Cradling Peter's head with one hand, the other skimmed down his bowed back to cup his ass. There was a warm patch on it. Sylar had been looking for that, thinking perhaps Peter had swapped for regeneration when he hadn't been paying attention. But if he had, he had even more finesse than Sylar could imagine, to have stealthed the transfer, guarded it from his thoughts, and then been so precise in applying it that he cut his refractory time yet didn't heal the bite mark on his butt. Sylar rubbed it; Peter gasped. No, it was merely being in bed and touched intimately by Sylar that was enough to rouse Peter to coming twice in an hour.

He made a fist in Peter's hair, feeling in his mind how high the man was flying. It wouldn't take long. He positioned Peter so Sylar's mouth was at the base of his neck, just above the collar line. He bit him again, pressing on the bruise on Peter's ass as he did, feeling the plaintive whimper-moan of pleasure and pain shudder through his lover and finally choke off as Peter came, gasping and twitching on top of him. Sylar grinned and licked his lips at how easy that had been. Buttons found, buttons pushed, and Peter spilled. He ran his fingers over the new mark, wondering if Peter would heal it or leave it there for all to see. It was clearly a bite. And it was just as clear that Peter's sexual desire for Sylar had not been kept secret from anyone – not Claire, or Peter's attorneys, or Audrey. It seemed so strange to Sylar that Peter had been so open about it. Even Peter's mother knew, though Sylar gathered she wasn't happy. How could she be? Her son was fucking the murderer of the other son.

Said fucked son sighed heavily and laid himself over Sylar, snuggling weakly, smearing come between them, and very shortly falling asleep. Sylar stifled a laugh at that, but then he wrapped his arms around Peter and let him rest where he lay. It didn't last very long – a little more than a quarter hour passed before Peter grunted, shifted, and slid off him. Peter looked down with pursed lips at the wet, cool smear between them, sticky in the line of hair on Sylar's belly. Sylar handed him the very dirty shirt and got up. "Stay there," he told Peter, and went to the bathroom.

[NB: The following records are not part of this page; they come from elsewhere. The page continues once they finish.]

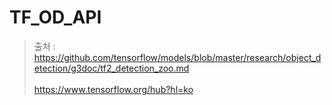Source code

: # TF_OD_API

> 출처 :  https://github.com/tensorflow/models/blob/master/research/object_detection/g3doc/tf2_detection_zoo.md <br><br>https://www.tensorflow.org/hub?hl=ko
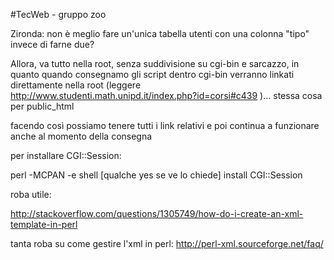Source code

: #TecWeb - gruppo zoo

Zironda: non è meglio fare un'unica tabella utenti con una colonna "tipo" invece di farne due?

Allora, va tutto nella root, senza suddivisione su cgi-bin e sarcazzo, in quanto quando consegnamo gli script dentro cgi-bin verranno linkati direttamente nella root (leggere http://www.studenti.math.unipd.it/index.php?id=corsi#c439 )... stessa cosa per public_html

facendo così possiamo tenere tutti i link relativi e poi continua a funzionare anche al momento della consegna



per installare CGI::Session:

perl -MCPAN -e shell
[qualche yes se ve lo chiede]
install CGI::Session



roba utile:

http://stackoverflow.com/questions/1305749/how-do-i-create-an-xml-template-in-perl

tanta roba su come gestire l'xml in perl:
http://perl-xml.sourceforge.net/faq/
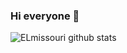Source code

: ### Hi everyone 👋

![ELmissouri github stats](https://github-readme-stats.vercel.app/api?username=elmissouri16&theme=dark&show_icons=true&count_private=true)


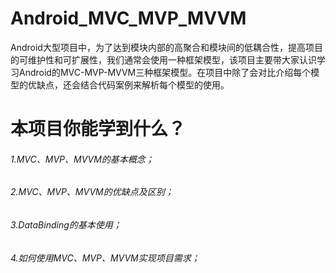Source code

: # Android_MVC_MVP_MVVM
Android大型项目中，为了达到模块内部的高聚合和模块间的低耦合性，提高项目的可维护性和可扩展性，我们通常会使用一种框架模型，该项目主要带大家认识学习Android的MVC-MVP-MVVM三种框架模型。在项目中除了会对比介绍每个模型的优缺点，还会结合代码案例来解析每个模型的使用。

# 本项目你能学到什么？
 ###### 1.MVC、MVP、MVVM的基本概念；
 ###### 2.MVC、MVP、MVVM的优缺点及区别；
 ###### 3.DataBinding的基本使用；
 ###### 4.如何使用MVC、MVP、MVVM实现项目需求；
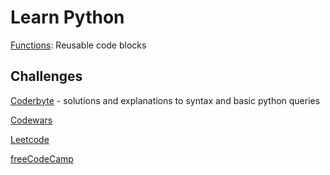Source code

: # Learn Python

[Functions](functions): Reusable code blocks

## Challenges

[Coderbyte](coderbyte) - solutions and explanations to syntax and basic python queries

[Codewars](codewars) 

[Leetcode](leetcode)

[freeCodeCamp](freecodecamp)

He used the facilities while the water ran in the sink. When he was done, it was warm. He wet a towel, wrung it, and cleaned himself thoroughly, before rinsing it out and returning to the bed, towel in hand. Peter was still zoned out, watching Sylar with heavy lids, thinking about how happy he was to have someone like this in his bedroom, in his bed, in his heart. Sylar smiled and felt his face heat again. He wanted to get used to this, to bask in someone liking him so much. He sat next to Peter and cleaned him, flicking away Peter's hands when he tried to interfere. Peter got the message, remembering how Sylar had told him early on that he wanted to take care of him.

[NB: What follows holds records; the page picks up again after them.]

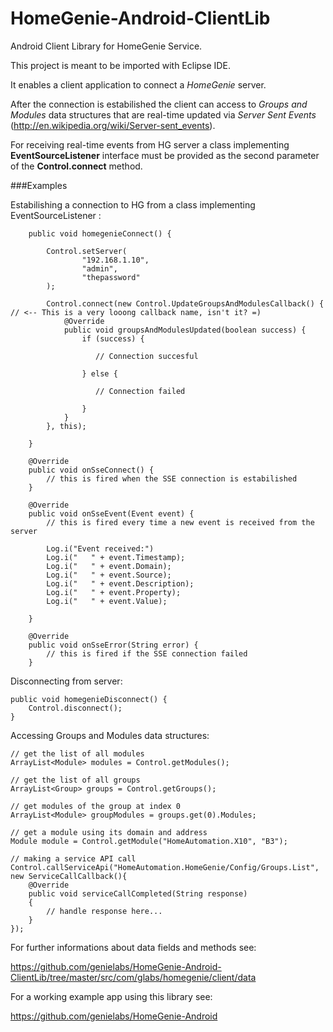 HomeGenie-Android-ClientLib
===========================

Android Client Library for HomeGenie Service.

This project is meant to be imported with Eclipse IDE.

It enables a client application to connect a *HomeGenie* server.

After the connection is estabilished the client can access to *Groups and Modules* data structures that are real-time updated via *Server Sent Events* (http://en.wikipedia.org/wiki/Server-sent_events).

For receiving real-time events from HG server a class implementing **EventSourceListener** interface must be provided as the second parameter of the **Control.connect** method.

###Examples

Estabilishing a connection to HG from a class implementing EventSourceListener :

        public void homegenieConnect() {
        
            Control.setServer(
                    "192.168.1.10",
                    "admin",
                    "thepassword"
            );
            
            Control.connect(new Control.UpdateGroupsAndModulesCallback() {  // <-- This is a very looong callback name, isn't it? =)
                @Override
                public void groupsAndModulesUpdated(boolean success) {
                    if (success) {
                    
                       // Connection succesful
                    
                    } else {
                    
                       // Connection failed
                    
                    }
                }
            }, this);
            
        }
        
        @Override
        public void onSseConnect() {
            // this is fired when the SSE connection is estabilished
        }

        @Override
        public void onSseEvent(Event event) {
            // this is fired every time a new event is received from the server
            
            Log.i("Event received:")
            Log.i("   " + event.Timestamp);
            Log.i("   " + event.Domain);
            Log.i("   " + event.Source);
            Log.i("   " + event.Description);
            Log.i("   " + event.Property);
            Log.i("   " + event.Value);
            
        }

        @Override
        public void onSseError(String error) {
            // this is fired if the SSE connection failed
        }        
     
Disconnecting from server:

    public void homegenieDisconnect() {
        Control.disconnect();
    }
    
Accessing Groups and Modules data structures:

    // get the list of all modules
    ArrayList<Module> modules = Control.getModules();
    
    // get the list of all groups
    ArrayList<Group> groups = Control.getGroups();
    
    // get modules of the group at index 0
    ArrayList<Module> groupModules = groups.get(0).Modules;
    
    // get a module using its domain and address
    Module module = Control.getModule("HomeAutomation.X10", "B3");
    
    // making a service API call
    Control.callServiceApi("HomeAutomation.HomeGenie/Config/Groups.List", new ServiceCallCallback(){
        @Override
        public void serviceCallCompleted(String response)
        {
            // handle response here...
        }
    });

For further informations about data fields and methods see:

https://github.com/genielabs/HomeGenie-Android-ClientLib/tree/master/src/com/glabs/homegenie/client/data

For a working example app using this library see:

https://github.com/genielabs/HomeGenie-Android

And yes, Sylar did. He wanted to be allowed to take care of someone and not have his attempt at intimacy rebuffed or met with revulsion. Not that he'd tried much over the years, not that Sylar considered himself a smooth operator or well versed in such things, but he knew he wanted to be welcome. He wanted to be desired, appreciated, and … loved. He wanted to connect with someone as deeply as they'd allow and it had to be deep enough to override every other hunger and ambition he had. He was pretty sure he had that, right now, with Peter.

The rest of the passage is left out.